I’m studying rename file operation of syncthing recentlly and I found some problems. The funtion renameFile() in source file rwfolder.go dosen’t seem to be executed each time when I rename a file on the opposite machine, and once it is not called, Syncthing will genrate a new file by the name I renamed to and copies data into it instead of just renaming the old one. I traced the bep message and found that sometimes Syncthing receives one bep contains both Add and Delete FileInfos after doing rename and sometimes it receives bep message twice and each one cotains one FileInfo. It seems that the renamefile funtion will be executed exactly as serval FileInfos are received in one time rather than receive them for several times. So I wonder the reason why bep message sometimes could carry serval FileInfos and sometimes just carry one. Is it possible to make Syncthing send both Add and Delete FileInfos in one message everytime when a file is renamed? If it is not, is there any other way to ensure the rename operation will happens on local machine as the same operation happens on the others?

calmh · February 9, 2017, 9:45am

Ah, this is probably timing related. We first scan for additions, then for deletes. Updates are sent to other devices with some delay for batching. If the time between adding the file and seeing the delete is too long, the updates will end up in separate batches. Then the device on the other side just sees the add and can’t do a rename.

Good catch. Not immediately obvious to me how to fix it without potentially delaying updates for a long time.

enfuzion · February 9, 2017, 10:25am

I found that the function updateLocals() in file model.go will run after the scanning process discovered the file changes. It has code like this:

files.Update(protocol.LocalDeviceID, fs) events.Default.Log(events.LocalIndexUpdated, map[string]interface{}{ “folder”: folder, “items”: len(fs), “filenames”: filenames, “version”: files.Sequence(protocol.LocalDeviceID), })

files.Update seems to do the db update job and the events.Default.Log seems to notify the sender to send indexes to other machines. Maybe make the LocalIndexUpdated event be triggered after all db updatejobs are done is a way to keep the file messages could be sent together in once?

calmh · February 9, 2017, 10:34am

In some cases, yes. But given that we hash all files first and then scan for deletes afterwards, it can take arbitrary time between discovering the new file and the delete. For example if you rename a directory with a bunch of ISO files in it. In general, we want to get those index entries out there as soon as they’re completed (-ish…) and not wait for the complete scan to finish.

AudriusButkevicius · February 9, 2017, 10:39am

I am surprised you were not aware of this.

calmh · February 9, 2017, 10:41am

No, I agree, it’s obvious for the cases where there is lots to do. I think the one case where it’s somewhat annoying that it doesn’t work reliably is if a single file is renamed within a folder. This should, ideally, always work.

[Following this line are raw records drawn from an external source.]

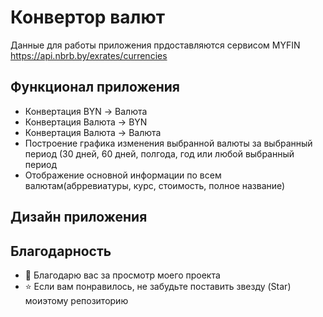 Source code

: # Конвертор валют
Данные для работы приложения прдоставляются сервисом MYFIN https://api.nbrb.by/exrates/currencies

## Функционал приложения 

- Конвертация BYN -> Валюта
- Конвертация Валюта -> BYN
- Конвертация Валюта -> Валюта
- Построение графика изменения выбранной валюты за выбранный период (30 дней, 60 дней, полгода, год или любой выбранный период
- Отображение основной информации по всем валютам(абрревиатуры, курс, стоимость, полное название)


## Дизайн  приложения


## Благодарность

- 🙏 Благодарю вас за просмотр моего проекта
- ⭐️ Если вам понравилось, не забудьте поставить звезду (Star) моиэтому репозиторию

enfuzion · February 9, 2017, 10:49am

Ok, I get it. Thanks for the reply.

AudriusButkevicius · February 9, 2017, 10:50am

To be honest, the only way I can see to solve this is to do the “was deleted” checks sender side and make sure they end up in the same batch.

calmh · February 9, 2017, 11:00am

Mmm. I doubt the added complexity warrants it, but we could

keep an index of full file hash => FileInfo
when the scanner detects a new file, it checks this index, and
- stat each file with the same hash, in the same folder
- if it doesn’t exist, commit the new entry and the delete together.

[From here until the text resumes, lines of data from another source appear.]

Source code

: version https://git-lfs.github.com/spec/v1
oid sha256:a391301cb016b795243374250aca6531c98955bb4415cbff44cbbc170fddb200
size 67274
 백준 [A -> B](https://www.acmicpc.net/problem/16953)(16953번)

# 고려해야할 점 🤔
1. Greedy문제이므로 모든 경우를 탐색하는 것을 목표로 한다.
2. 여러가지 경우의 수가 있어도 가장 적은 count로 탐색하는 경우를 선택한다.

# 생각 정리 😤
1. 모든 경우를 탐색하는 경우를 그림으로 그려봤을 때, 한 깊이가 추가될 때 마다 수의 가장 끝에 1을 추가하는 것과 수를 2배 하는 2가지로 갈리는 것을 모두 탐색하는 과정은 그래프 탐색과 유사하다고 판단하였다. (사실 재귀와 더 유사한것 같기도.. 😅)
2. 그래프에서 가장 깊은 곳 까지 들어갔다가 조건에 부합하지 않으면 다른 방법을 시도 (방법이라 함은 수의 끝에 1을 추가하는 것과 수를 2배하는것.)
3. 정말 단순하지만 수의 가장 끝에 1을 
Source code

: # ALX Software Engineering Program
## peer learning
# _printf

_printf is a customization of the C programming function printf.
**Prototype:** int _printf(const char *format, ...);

But this is still no guarantee. In the index sender we might put the message boundary between the add and the delete. For example, if we’ve already queued enough entries that adding the delete as well to the message would exceed the desired message size, or if the file itself is large enough to warrant it’s own message.

To do it “atomically” we’d need to add a field to the FileInfo itself indicating that it’s a rename. That will probably have vast negative consequences and cause weird situations by itself…

I think this is just a caveat to be aware of - renames are best effort.

Changing this constant to a few seconds instead of zero would probably bring up the hitrate a fair amount though.

AudriusButkevicius · February 9, 2017, 11:45am

I think we could add logic that makes sure that any deletes after the boundry are merged into the same batch.

Yet I think we feed index senders from the database, not from the scanner

calmh · February 9, 2017, 12:03pm

Exactly. So the batching is only half of the equation.

enfuzion · February 14, 2017, 7:47am

I found that Syncthing inotify will sometimes notify the old file before the new file separately when a rename is detected, and if the old file notification is recived by Syncthing firstly, it will send a delete message to the remotes before the the scanning on the addition file is over, so the remote Syncthing could delete the old file on its machine before reciving the addition file message, and this also makes the rename operation mismatched. So I think there may be a litte work to do with inotify to adjust its handling on rename notification to make rename case works properly?

calmh · February 14, 2017, 9:02am

Probably. I bet this is handled differently on all OS:es and correlating it in the inotify layer is going to be painful.